Reproduce each line of the material precisely.

EXTRACTED INFORMATION —
────────────────────

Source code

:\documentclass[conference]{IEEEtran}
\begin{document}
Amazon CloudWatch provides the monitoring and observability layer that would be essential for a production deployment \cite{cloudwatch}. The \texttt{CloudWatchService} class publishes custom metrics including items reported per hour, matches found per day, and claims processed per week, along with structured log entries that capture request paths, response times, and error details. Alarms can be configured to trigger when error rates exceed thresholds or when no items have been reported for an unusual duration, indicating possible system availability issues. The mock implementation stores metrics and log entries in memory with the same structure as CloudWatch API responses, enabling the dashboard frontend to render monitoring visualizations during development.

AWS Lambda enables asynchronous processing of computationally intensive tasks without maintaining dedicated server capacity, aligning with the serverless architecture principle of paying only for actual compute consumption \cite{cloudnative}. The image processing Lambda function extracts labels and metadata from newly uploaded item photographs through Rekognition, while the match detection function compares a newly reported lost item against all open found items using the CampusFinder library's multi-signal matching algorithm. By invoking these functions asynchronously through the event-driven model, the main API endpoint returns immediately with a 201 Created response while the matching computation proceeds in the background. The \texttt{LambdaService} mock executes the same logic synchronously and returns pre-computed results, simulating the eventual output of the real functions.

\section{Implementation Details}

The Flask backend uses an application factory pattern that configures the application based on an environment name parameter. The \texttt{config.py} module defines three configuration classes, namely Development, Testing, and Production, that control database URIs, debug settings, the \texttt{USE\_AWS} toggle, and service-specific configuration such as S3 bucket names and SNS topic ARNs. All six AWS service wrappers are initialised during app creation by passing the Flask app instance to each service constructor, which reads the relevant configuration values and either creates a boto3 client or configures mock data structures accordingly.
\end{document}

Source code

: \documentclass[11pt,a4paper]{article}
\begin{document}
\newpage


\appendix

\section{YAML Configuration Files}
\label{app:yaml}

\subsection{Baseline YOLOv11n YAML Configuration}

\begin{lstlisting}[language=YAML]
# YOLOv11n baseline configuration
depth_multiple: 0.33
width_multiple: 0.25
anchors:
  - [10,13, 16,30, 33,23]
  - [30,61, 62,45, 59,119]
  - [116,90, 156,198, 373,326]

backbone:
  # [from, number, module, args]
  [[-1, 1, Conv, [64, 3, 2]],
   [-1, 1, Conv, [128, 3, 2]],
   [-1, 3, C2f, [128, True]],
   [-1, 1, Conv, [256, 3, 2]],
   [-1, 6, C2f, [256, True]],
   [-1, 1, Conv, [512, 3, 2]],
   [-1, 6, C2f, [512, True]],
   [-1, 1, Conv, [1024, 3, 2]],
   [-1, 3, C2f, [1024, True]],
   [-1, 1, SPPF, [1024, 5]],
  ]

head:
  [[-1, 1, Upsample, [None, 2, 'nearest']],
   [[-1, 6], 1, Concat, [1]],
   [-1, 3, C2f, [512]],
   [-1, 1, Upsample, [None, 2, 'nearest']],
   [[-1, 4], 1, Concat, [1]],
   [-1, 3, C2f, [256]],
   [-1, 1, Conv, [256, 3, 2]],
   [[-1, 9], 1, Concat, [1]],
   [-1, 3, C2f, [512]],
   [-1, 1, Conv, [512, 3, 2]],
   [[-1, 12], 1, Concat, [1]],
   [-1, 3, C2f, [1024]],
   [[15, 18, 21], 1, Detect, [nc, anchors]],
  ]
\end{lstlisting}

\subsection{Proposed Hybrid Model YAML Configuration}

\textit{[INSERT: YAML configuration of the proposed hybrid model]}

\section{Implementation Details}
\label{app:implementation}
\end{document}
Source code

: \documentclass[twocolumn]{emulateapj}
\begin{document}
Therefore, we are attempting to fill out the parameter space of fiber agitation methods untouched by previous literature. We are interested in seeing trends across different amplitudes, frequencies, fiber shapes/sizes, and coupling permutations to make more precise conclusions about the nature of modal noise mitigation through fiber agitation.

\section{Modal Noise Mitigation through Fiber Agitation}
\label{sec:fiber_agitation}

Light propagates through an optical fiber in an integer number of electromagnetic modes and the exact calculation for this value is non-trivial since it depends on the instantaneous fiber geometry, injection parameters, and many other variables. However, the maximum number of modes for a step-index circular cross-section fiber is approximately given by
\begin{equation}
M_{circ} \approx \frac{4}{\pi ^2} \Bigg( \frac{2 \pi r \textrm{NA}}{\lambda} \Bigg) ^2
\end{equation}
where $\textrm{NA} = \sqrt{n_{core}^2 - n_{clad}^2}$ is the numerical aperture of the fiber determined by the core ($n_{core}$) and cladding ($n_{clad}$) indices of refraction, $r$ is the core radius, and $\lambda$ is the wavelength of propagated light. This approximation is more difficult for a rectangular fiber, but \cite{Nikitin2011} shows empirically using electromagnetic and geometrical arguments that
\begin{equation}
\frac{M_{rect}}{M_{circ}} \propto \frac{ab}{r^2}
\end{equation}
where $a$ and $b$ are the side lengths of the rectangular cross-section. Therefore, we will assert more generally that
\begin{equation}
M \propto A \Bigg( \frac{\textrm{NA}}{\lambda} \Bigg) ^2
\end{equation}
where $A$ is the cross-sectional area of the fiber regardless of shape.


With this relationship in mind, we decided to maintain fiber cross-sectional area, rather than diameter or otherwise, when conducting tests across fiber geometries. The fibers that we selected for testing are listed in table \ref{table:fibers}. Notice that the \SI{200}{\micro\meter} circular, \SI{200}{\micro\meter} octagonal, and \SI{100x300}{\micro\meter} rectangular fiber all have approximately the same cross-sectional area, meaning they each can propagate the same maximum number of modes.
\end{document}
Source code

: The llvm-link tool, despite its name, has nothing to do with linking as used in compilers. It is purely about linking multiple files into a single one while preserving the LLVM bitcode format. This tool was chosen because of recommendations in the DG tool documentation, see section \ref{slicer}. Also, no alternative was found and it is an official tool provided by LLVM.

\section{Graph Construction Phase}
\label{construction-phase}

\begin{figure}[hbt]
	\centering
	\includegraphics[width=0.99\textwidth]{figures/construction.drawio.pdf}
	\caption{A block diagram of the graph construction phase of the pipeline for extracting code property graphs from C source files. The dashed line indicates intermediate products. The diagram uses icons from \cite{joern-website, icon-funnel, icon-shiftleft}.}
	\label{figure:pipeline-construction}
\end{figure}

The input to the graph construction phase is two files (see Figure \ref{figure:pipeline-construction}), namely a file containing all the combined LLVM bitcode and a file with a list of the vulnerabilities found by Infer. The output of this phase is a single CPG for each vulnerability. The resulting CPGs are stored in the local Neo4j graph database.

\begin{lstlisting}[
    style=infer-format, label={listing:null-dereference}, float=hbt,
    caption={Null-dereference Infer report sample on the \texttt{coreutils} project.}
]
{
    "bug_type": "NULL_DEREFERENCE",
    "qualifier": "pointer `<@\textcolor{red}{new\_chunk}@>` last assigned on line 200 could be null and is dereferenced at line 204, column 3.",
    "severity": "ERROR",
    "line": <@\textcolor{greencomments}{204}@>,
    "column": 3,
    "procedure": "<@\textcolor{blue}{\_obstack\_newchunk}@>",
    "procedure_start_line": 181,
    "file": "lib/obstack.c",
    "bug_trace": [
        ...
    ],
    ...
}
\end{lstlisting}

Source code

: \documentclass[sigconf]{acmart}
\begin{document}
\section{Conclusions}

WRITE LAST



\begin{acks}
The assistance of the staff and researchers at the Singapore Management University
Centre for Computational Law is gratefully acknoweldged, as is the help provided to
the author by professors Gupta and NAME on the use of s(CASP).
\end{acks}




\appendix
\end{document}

────────────────────

RESULT OF THIS TASK —
Source code

:\documentclass[conference]{IEEEtran}
\begin{document}
Amazon CloudWatch provides the monitoring and observability layer that would be essential for a production deployment \cite{cloudwatch}. The \texttt{CloudWatchService} class publishes custom metrics including items reported per hour, matches found per day, and claims processed per week, along with structured log entries that capture request paths, response times, and error details. Alarms can be configured to trigger when error rates exceed thresholds or when no items have been reported for an unusual duration, indicating possible system availability issues. The mock implementation stores metrics and log entries in memory with the same structure as CloudWatch API responses, enabling the dashboard frontend to render monitoring visualizations during development.

AWS Lambda enables asynchronous processing of computationally intensive tasks without maintaining dedicated server capacity, aligning with the serverless architecture principle of paying only for actual compute consumption \cite{cloudnative}. The image processing Lambda function extracts labels and metadata from newly uploaded item photographs through Rekognition, while the match detection function compares a newly reported lost item against all open found items using the CampusFinder library's multi-signal matching algorithm. By invoking these functions asynchronously through the event-driven model, the main API endpoint returns immediately with a 201 Created response while the matching computation proceeds in the background. The \texttt{LambdaService} mock executes the same logic synchronously and returns pre-computed results, simulating the eventual output of the real functions.

\section{Implementation Details}

The Flask backend uses an application factory pattern that configures the application based on an environment name parameter. The \texttt{config.py} module defines three configuration classes, namely Development, Testing, and Production, that control database URIs, debug settings, the \texttt{USE\_AWS} toggle, and service-specific configuration such as S3 bucket names and SNS topic ARNs. All six AWS service wrappers are initialised during app creation by passing the Flask app instance to each service constructor, which reads the relevant configuration values and either creates a boto3 client or configures mock data structures accordingly.
\end{document}

Source code

: \documentclass[11pt,a4paper]{article}
\begin{document}
\newpage


\appendix

\section{YAML Configuration Files}
\label{app:yaml}

\subsection{Baseline YOLOv11n YAML Configuration}

\begin{lstlisting}[language=YAML]
# YOLOv11n baseline configuration
depth_multiple: 0.33
width_multiple: 0.25
anchors:
  - [10,13, 16,30, 33,23]
  - [30,61, 62,45, 59,119]
  - [116,90, 156,198, 373,326]

backbone:
  # [from, number, module, args]
  [[-1, 1, Conv, [64, 3, 2]],
   [-1, 1, Conv, [128, 3, 2]],
   [-1, 3, C2f, [128, True]],
   [-1, 1, Conv, [256, 3, 2]],
   [-1, 6, C2f, [256, True]],
   [-1, 1, Conv, [512, 3, 2]],
   [-1, 6, C2f, [512, True]],
   [-1, 1, Conv, [1024, 3, 2]],
   [-1, 3, C2f, [1024, True]],
   [-1, 1, SPPF, [1024, 5]],
  ]

head:
  [[-1, 1, Upsample, [None, 2, 'nearest']],
   [[-1, 6], 1, Concat, [1]],
   [-1, 3, C2f, [512]],
   [-1, 1, Upsample, [None, 2, 'nearest']],
   [[-1, 4], 1, Concat, [1]],
   [-1, 3, C2f, [256]],
   [-1, 1, Conv, [256, 3, 2]],
   [[-1, 9], 1, Concat, [1]],
   [-1, 3, C2f, [512]],
   [-1, 1, Conv, [512, 3, 2]],
   [[-1, 12], 1, Concat, [1]],
   [-1, 3, C2f, [1024]],
   [[15, 18, 21], 1, Detect, [nc, anchors]],
  ]
\end{lstlisting}

\subsection{Proposed Hybrid Model YAML Configuration}

\textit{[INSERT: YAML configuration of the proposed hybrid model]}

\section{Implementation Details}
\label{app:implementation}
\end{document}
Source code

: \documentclass[twocolumn]{emulateapj}
\begin{document}
Therefore, we are attempting to fill out the parameter space of fiber agitation methods untouched by previous literature. We are interested in seeing trends across different amplitudes, frequencies, fiber shapes/sizes, and coupling permutations to make more precise conclusions about the nature of modal noise mitigation through fiber agitation.

\section{Modal Noise Mitigation through Fiber Agitation}
\label{sec:fiber_agitation}

Light propagates through an optical fiber in an integer number of electromagnetic modes and the exact calculation for this value is non-trivial since it depends on the instantaneous fiber geometry, injection parameters, and many other variables. However, the maximum number of modes for a step-index circular cross-section fiber is approximately given by
\begin{equation}
M_{circ} \approx \frac{4}{\pi ^2} \Bigg( \frac{2 \pi r \textrm{NA}}{\lambda} \Bigg) ^2
\end{equation}
where $\textrm{NA} = \sqrt{n_{core}^2 - n_{clad}^2}$ is the numerical aperture of the fiber determined by the core ($n_{core}$) and cladding ($n_{clad}$) indices of refraction, $r$ is the core radius, and $\lambda$ is the wavelength of propagated light. This approximation is more difficult for a rectangular fiber, but \cite{Nikitin2011} shows empirically using electromagnetic and geometrical arguments that
\begin{equation}
\frac{M_{rect}}{M_{circ}} \propto \frac{ab}{r^2}
\end{equation}
where $a$ and $b$ are the side lengths of the rectangular cross-section. Therefore, we will assert more generally that
\begin{equation}
M \propto A \Bigg( \frac{\textrm{NA}}{\lambda} \Bigg) ^2
\end{equation}
where $A$ is the cross-sectional area of the fiber regardless of shape.


With this relationship in mind, we decided to maintain fiber cross-sectional area, rather than diameter or otherwise, when conducting tests across fiber geometries. The fibers that we selected for testing are listed in table \ref{table:fibers}. Notice that the \SI{200}{\micro\meter} circular, \SI{200}{\micro\meter} octagonal, and \SI{100x300}{\micro\meter} rectangular fiber all have approximately the same cross-sectional area, meaning they each can propagate the same maximum number of modes.
\end{document}
Source code

: The llvm-link tool, despite its name, has nothing to do with linking as used in compilers. It is purely about linking multiple files into a single one while preserving the LLVM bitcode format. This tool was chosen because of recommendations in the DG tool documentation, see section \ref{slicer}. Also, no alternative was found and it is an official tool provided by LLVM.

\section{Graph Construction Phase}
\label{construction-phase}

\begin{figure}[hbt]
	\centering
	\includegraphics[width=0.99\textwidth]{figures/construction.drawio.pdf}
	\caption{A block diagram of the graph construction phase of the pipeline for extracting code property graphs from C source files. The dashed line indicates intermediate products. The diagram uses icons from \cite{joern-website, icon-funnel, icon-shiftleft}.}
	\label{figure:pipeline-construction}
\end{figure}

The input to the graph construction phase is two files (see Figure \ref{figure:pipeline-construction}), namely a file containing all the combined LLVM bitcode and a file with a list of the vulnerabilities found by Infer. The output of this phase is a single CPG for each vulnerability. The resulting CPGs are stored in the local Neo4j graph database.

\begin{lstlisting}[
    style=infer-format, label={listing:null-dereference}, float=hbt,
    caption={Null-dereference Infer report sample on the \texttt{coreutils} project.}
]
{
    "bug_type": "NULL_DEREFERENCE",
    "qualifier": "pointer `<@\textcolor{red}{new\_chunk}@>` last assigned on line 200 could be null and is dereferenced at line 204, column 3.",
    "severity": "ERROR",
    "line": <@\textcolor{greencomments}{204}@>,
    "column": 3,
    "procedure": "<@\textcolor{blue}{\_obstack\_newchunk}@>",
    "procedure_start_line": 181,
    "file": "lib/obstack.c",
    "bug_trace": [
        ...
    ],
    ...
}
\end{lstlisting}

Source code

: \documentclass[sigconf]{acmart}
\begin{document}
\section{Conclusions}

WRITE LAST



\begin{acks}
The assistance of the staff and researchers at the Singapore Management University
Centre for Computational Law is gratefully acknoweldged, as is the help provided to
the author by professors Gupta and NAME on the use of s(CASP).
\end{acks}




\appendix
\end{document}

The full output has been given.